### Task details
Word for word, return the lines below from the first through the line that has "We compute this", dropping the pictures.

┏━━

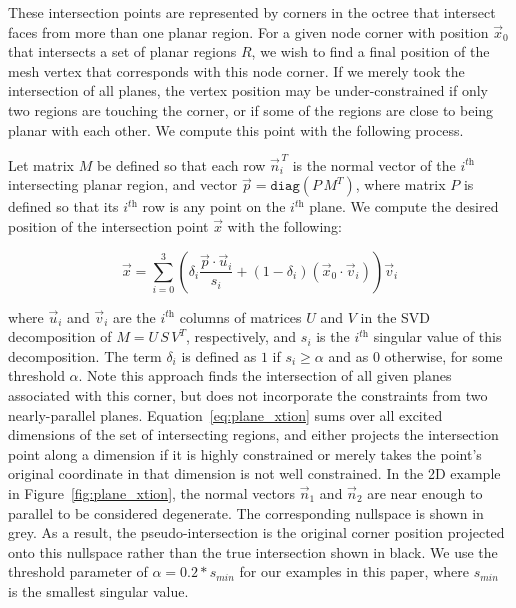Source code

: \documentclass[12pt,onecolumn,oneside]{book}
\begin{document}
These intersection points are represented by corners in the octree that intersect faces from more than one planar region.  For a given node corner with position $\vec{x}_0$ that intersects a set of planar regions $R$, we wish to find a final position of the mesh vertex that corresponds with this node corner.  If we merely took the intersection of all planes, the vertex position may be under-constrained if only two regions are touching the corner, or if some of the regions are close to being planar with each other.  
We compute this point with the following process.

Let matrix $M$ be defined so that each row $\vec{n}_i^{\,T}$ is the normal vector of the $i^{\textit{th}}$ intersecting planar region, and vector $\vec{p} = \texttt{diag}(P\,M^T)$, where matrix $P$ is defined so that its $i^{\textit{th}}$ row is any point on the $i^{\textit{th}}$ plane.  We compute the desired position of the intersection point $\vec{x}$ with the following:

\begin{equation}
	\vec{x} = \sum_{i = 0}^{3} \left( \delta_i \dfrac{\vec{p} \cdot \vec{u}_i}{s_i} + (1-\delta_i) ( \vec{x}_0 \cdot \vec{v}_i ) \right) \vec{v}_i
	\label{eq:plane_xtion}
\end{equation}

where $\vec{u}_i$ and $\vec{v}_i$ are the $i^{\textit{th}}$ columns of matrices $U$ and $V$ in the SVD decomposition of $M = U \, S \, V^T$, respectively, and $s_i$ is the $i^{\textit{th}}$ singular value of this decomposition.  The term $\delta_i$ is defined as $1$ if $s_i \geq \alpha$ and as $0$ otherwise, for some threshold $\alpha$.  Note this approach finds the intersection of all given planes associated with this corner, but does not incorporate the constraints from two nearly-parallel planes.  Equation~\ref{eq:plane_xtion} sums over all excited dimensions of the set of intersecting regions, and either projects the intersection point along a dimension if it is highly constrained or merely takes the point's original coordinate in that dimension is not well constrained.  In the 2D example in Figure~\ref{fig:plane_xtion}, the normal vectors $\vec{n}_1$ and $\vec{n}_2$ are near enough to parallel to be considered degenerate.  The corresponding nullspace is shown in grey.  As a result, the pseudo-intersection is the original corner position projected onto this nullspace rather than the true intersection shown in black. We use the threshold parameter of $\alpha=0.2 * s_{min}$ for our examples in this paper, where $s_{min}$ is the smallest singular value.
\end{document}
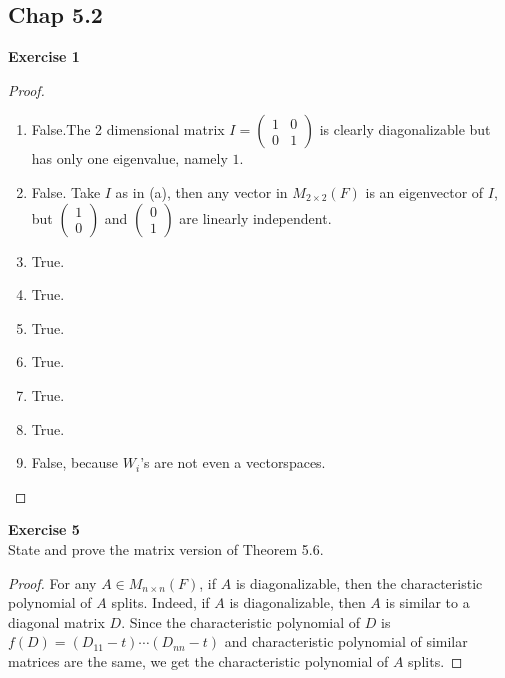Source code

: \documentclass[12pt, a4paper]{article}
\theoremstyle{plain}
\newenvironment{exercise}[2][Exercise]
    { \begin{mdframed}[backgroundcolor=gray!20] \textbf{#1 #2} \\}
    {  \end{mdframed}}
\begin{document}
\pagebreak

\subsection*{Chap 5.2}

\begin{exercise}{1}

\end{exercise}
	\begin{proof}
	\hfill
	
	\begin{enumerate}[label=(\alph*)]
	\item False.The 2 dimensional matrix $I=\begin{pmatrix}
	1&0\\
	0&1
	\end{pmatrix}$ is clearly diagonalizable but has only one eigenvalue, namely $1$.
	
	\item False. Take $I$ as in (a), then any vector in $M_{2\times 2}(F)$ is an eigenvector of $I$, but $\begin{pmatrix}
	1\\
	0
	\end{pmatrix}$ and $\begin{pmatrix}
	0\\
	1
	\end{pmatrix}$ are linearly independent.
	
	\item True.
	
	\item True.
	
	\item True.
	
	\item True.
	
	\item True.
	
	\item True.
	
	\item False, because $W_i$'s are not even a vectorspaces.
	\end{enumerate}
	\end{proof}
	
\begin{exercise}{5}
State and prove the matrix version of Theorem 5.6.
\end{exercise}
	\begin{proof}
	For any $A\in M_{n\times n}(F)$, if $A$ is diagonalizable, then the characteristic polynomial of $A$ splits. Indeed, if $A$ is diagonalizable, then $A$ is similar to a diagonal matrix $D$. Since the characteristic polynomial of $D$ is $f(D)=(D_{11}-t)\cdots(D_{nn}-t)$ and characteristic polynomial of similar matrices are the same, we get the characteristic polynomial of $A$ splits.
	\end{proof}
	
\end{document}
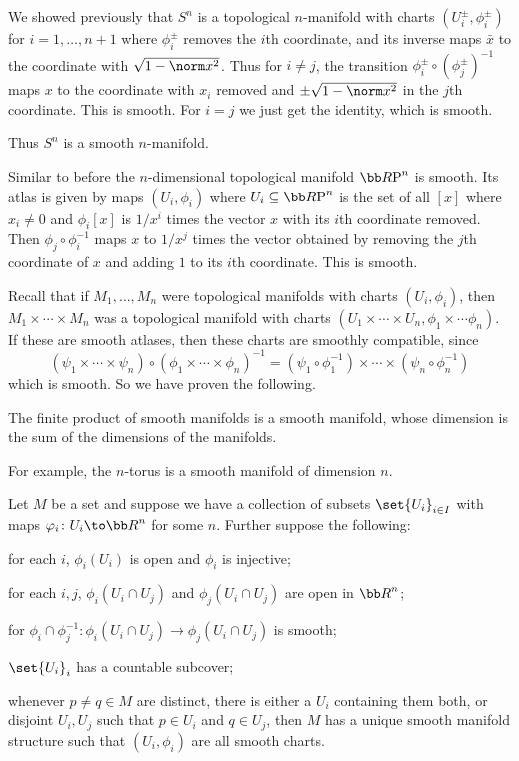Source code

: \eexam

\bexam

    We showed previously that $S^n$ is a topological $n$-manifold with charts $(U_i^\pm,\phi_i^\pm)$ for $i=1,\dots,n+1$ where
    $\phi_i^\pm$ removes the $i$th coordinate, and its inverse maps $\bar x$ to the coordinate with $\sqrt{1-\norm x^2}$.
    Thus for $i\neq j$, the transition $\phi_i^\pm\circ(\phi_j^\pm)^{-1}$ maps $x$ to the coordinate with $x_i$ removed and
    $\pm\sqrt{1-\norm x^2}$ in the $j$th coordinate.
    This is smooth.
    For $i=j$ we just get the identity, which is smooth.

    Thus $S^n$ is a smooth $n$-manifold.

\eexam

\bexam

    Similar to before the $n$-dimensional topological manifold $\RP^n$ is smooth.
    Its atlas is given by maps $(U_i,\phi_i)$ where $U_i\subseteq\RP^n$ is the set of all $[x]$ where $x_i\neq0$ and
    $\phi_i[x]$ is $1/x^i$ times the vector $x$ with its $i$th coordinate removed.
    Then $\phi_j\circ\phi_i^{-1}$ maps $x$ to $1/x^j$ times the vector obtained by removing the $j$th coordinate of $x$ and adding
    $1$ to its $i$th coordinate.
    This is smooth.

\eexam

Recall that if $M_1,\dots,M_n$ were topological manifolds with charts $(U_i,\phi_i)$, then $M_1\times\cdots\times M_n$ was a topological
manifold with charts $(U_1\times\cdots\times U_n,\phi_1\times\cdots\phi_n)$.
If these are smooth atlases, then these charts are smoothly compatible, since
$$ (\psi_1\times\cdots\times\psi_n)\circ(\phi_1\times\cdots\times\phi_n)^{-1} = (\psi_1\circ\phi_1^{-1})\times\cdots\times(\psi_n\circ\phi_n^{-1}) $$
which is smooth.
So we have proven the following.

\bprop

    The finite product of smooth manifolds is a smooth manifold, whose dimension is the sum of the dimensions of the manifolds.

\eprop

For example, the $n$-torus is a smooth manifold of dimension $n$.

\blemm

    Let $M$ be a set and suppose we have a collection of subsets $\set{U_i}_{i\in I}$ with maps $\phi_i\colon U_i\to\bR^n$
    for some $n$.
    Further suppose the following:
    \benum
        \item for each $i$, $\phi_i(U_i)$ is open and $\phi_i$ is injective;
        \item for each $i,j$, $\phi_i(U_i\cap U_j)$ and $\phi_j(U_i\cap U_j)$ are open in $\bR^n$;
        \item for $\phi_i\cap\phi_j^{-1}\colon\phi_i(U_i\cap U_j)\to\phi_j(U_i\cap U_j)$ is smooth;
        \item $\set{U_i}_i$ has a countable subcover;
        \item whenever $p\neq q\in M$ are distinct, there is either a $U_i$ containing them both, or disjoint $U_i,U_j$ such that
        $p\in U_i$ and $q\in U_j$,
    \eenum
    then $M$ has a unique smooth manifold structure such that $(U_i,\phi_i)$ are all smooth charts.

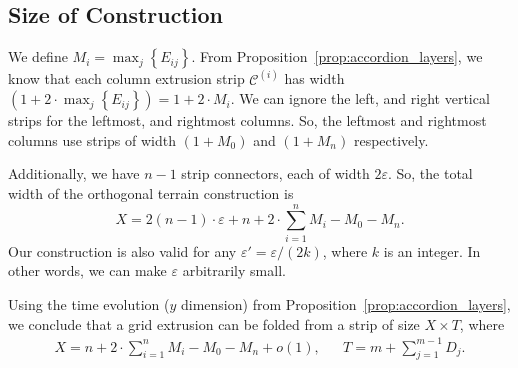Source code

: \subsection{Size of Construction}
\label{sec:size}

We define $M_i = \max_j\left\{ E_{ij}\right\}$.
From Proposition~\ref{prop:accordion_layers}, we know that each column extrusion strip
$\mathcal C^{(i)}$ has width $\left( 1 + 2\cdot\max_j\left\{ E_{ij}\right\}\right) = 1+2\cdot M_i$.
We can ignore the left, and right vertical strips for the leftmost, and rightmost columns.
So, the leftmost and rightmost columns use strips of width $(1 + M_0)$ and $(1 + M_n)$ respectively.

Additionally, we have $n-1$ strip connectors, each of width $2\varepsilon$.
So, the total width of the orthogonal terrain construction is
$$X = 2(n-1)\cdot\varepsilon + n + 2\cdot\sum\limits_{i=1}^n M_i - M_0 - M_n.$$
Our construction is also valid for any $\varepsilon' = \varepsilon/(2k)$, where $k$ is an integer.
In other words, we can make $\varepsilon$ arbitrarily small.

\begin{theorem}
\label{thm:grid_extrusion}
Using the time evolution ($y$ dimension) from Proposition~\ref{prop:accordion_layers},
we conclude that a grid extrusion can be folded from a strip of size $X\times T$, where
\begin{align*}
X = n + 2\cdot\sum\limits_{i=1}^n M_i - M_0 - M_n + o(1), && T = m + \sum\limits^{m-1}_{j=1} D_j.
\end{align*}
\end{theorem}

┗━━

### Exercise result
Source code

: \documentclass[12pt,onecolumn,oneside]{book}
\begin{document}
These intersection points are represented by corners in the octree that intersect faces from more than one planar region.  For a given node corner with position $\vec{x}_0$ that intersects a set of planar regions $R$, we wish to find a final position of the mesh vertex that corresponds with this node corner.  If we merely took the intersection of all planes, the vertex position may be under-constrained if only two regions are touching the corner, or if some of the regions are close to being planar with each other.  
We compute this point with the following process.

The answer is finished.